Sue has found that the key for high value, quality rounds to work is to teach the language of authenticity to the next level of executives. This equates to a form of succession planning. To lead rounds successfully requires the leader to understand how to adapt their language.
Sue leads a mix of casual and more formal ‘walk around’ processes
Four questions are always asked on the formal leadership rounds:
- Are there any patient safety issues? If staff are not available during the walk around, they now leave lists of issues they have noted
- Are there any staff safety concerns?g. The #1 issue for nurses (from international research) is a lack of adequate working supplies and equipment – not having enough to do a good job
- What’s working really well?
- What can we do better?
Sue uses the walk arounds as a way to help Directors engage across the business. Usually 1 or 2 Directors are included in each walk around. They have two key benefits:
- Directors can learn in a way that can’t be described in reports, i.e. moving from ‘knowing’ something in their minds to ‘experiencing/feeling’ it in their hearts. They see things like addicted babies and mothers in the Drug and Alcohol centre.

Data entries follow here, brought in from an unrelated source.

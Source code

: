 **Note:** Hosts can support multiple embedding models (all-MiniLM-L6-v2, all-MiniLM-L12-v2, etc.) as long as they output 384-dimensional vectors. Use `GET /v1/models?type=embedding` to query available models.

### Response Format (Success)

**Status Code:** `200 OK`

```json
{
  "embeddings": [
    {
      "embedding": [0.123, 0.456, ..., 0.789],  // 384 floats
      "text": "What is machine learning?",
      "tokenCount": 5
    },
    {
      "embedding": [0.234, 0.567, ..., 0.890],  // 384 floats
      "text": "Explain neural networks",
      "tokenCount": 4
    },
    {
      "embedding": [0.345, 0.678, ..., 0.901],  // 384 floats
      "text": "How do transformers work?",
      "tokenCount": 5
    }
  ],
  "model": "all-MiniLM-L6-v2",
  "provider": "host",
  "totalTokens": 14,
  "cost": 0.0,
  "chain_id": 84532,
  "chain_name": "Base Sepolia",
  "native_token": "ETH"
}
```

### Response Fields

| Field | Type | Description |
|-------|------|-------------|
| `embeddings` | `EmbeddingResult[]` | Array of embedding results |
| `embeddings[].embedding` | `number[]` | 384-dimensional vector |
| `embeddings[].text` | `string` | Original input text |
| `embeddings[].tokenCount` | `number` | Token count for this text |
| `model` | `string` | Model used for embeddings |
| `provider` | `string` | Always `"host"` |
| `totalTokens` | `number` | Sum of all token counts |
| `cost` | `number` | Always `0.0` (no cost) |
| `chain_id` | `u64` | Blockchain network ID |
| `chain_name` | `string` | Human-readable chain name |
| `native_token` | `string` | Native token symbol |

- It enables them to be seen to lead the culture.
She has developed an approach to the walk arounds that ensures they are of maximum value.
Preparation for the walk rounds sets expectations
Boards used to see these walk arounds as a ‘tour’. Sue is very clear that this is not the reason. She conducts a 10 minute briefing prior to each round to explicitly state its purpose. Establishing these parameters – context setting – makes for an effective use of time.

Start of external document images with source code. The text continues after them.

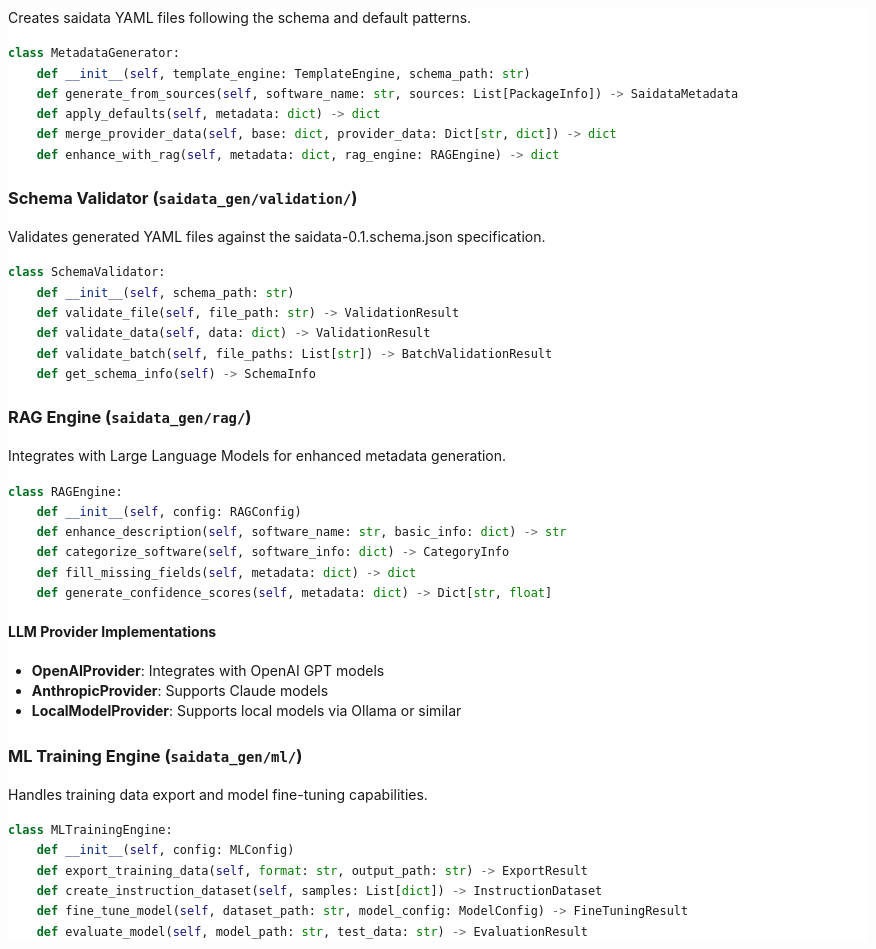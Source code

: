 Creates saidata YAML files following the schema and default patterns.

```python
class MetadataGenerator:
    def __init__(self, template_engine: TemplateEngine, schema_path: str)
    def generate_from_sources(self, software_name: str, sources: List[PackageInfo]) -> SaidataMetadata
    def apply_defaults(self, metadata: dict) -> dict
    def merge_provider_data(self, base: dict, provider_data: Dict[str, dict]) -> dict
    def enhance_with_rag(self, metadata: dict, rag_engine: RAGEngine) -> dict
```

### Schema Validator (`saidata_gen/validation/`)

Validates generated YAML files against the saidata-0.1.schema.json specification.

```python
class SchemaValidator:
    def __init__(self, schema_path: str)
    def validate_file(self, file_path: str) -> ValidationResult
    def validate_data(self, data: dict) -> ValidationResult
    def validate_batch(self, file_paths: List[str]) -> BatchValidationResult
    def get_schema_info(self) -> SchemaInfo
```

### RAG Engine (`saidata_gen/rag/`)

Integrates with Large Language Models for enhanced metadata generation.

```python
class RAGEngine:
    def __init__(self, config: RAGConfig)
    def enhance_description(self, software_name: str, basic_info: dict) -> str
    def categorize_software(self, software_info: dict) -> CategoryInfo
    def fill_missing_fields(self, metadata: dict) -> dict
    def generate_confidence_scores(self, metadata: dict) -> Dict[str, float]
```

#### LLM Provider Implementations

- **OpenAIProvider**: Integrates with OpenAI GPT models
- **AnthropicProvider**: Supports Claude models
- **LocalModelProvider**: Supports local models via Ollama or similar

### ML Training Engine (`saidata_gen/ml/`)

Handles training data export and model fine-tuning capabilities.

```python
class MLTrainingEngine:
    def __init__(self, config: MLConfig)
    def export_training_data(self, format: str, output_path: str) -> ExportResult
    def create_instruction_dataset(self, samples: List[dict]) -> InstructionDataset
    def fine_tune_model(self, dataset_path: str, model_config: ModelConfig) -> FineTuningResult
    def evaluate_model(self, model_path: str, test_data: str) -> EvaluationResult
```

Sue also notes that “We don’t own every problem.” Some can be fixed at the time by management and aren’t appropriate for escalation.

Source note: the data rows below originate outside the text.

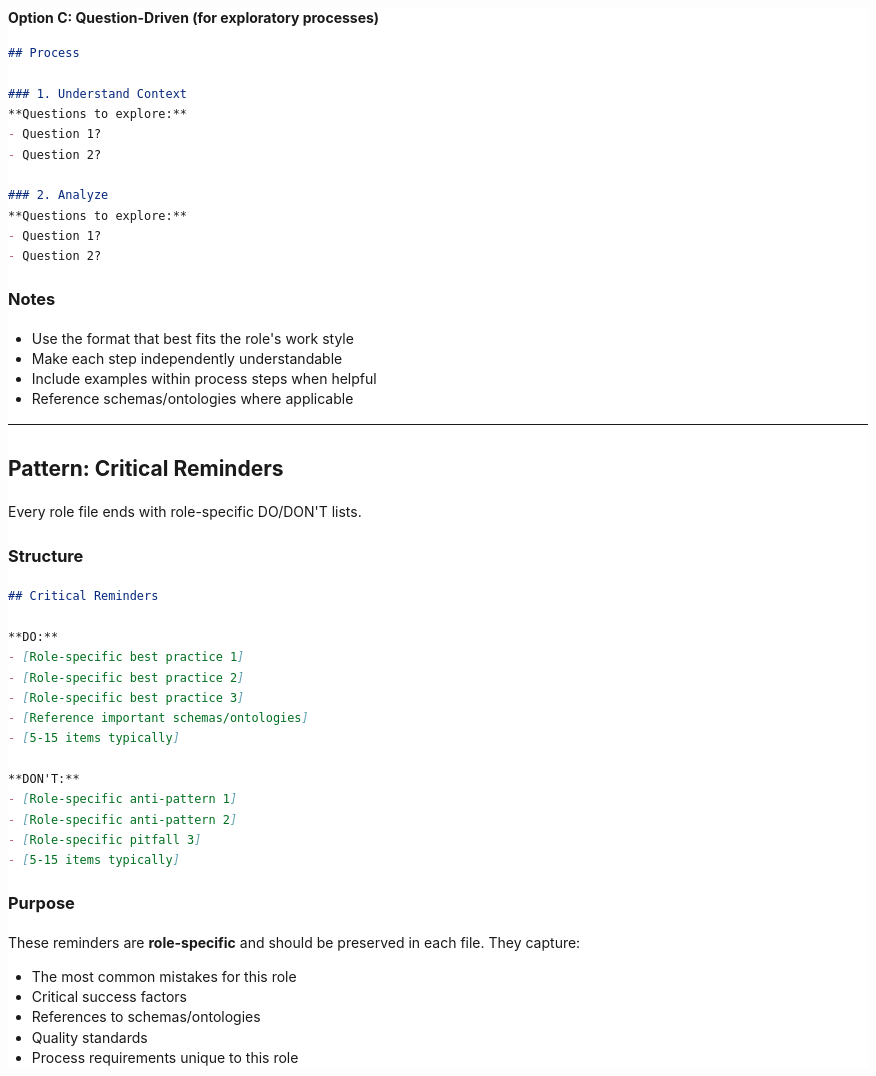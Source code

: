 **Option C: Question-Driven (for exploratory processes)**
```markdown
## Process

### 1. Understand Context
**Questions to explore:**
- Question 1?
- Question 2?

### 2. Analyze
**Questions to explore:**
- Question 1?
- Question 2?
```

### Notes

- Use the format that best fits the role's work style
- Make each step independently understandable
- Include examples within process steps when helpful
- Reference schemas/ontologies where applicable

---

## Pattern: Critical Reminders

Every role file ends with role-specific DO/DON'T lists.

### Structure

```markdown
## Critical Reminders

**DO:**
- [Role-specific best practice 1]
- [Role-specific best practice 2]
- [Role-specific best practice 3]
- [Reference important schemas/ontologies]
- [5-15 items typically]

**DON'T:**
- [Role-specific anti-pattern 1]
- [Role-specific anti-pattern 2]
- [Role-specific pitfall 3]
- [5-15 items typically]
```

### Purpose

These reminders are **role-specific** and should be preserved in each file. They capture:
- The most common mistakes for this role
- Critical success factors
- References to schemas/ontologies
- Quality standards
- Process requirements unique to this role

Conclusion of the walk arounds
Each walk around ends with a 10 minute debrief. Key issues and observations are discussed. A manager from the area/division visited attends each round and associated debrief to be accountable for feedback of things that can be fixed immediately.
Outcomes of the walk arounds
The data from each walk around is analysed by the quality team who look for themes across the organisation. They then go and look at the themes across the multi-disciplinary areas.
Sue debriefs about the feedback/themes at her monthly executive meetings. Her next step is to provide feedback about what has been done in relation to those themes. These results come back to the quality committee who repost the themes and actions up to the board. The board agenda has leadership walk arounds as a standing item.
While boards have an important role to play, all levels of management must be engaged in a safe, quality and inclusive culture so they can, in turn, engage their staff. Middle management in particular must be empowered and supported. Sue achieves this by bringing all managers (who have direct reports) together quarterly for a half day. The purpose of this half day is to be inspired and engaged in the culture and strategy so they can lead their teams accordingly.
Sue noted that the number 1 challenge to the maintenance of their culture is workload. “You need to avoid a culture that glorifies being busy, whilst at the same time, not diminishing the reality of the volume and complexity of work.” This is an ongoing challenge in such an intense environment, e.g. The Women’s broke its record for the number of births in one day, with a high volume of critically ill babies. Those newborns and their parents are fortunate to experience the quality culture and associated safe, quality health service that Sue has nurtured.
Thank you so much Sue for a great interview and your brilliant insights for how we can positively effect our own organisations culture.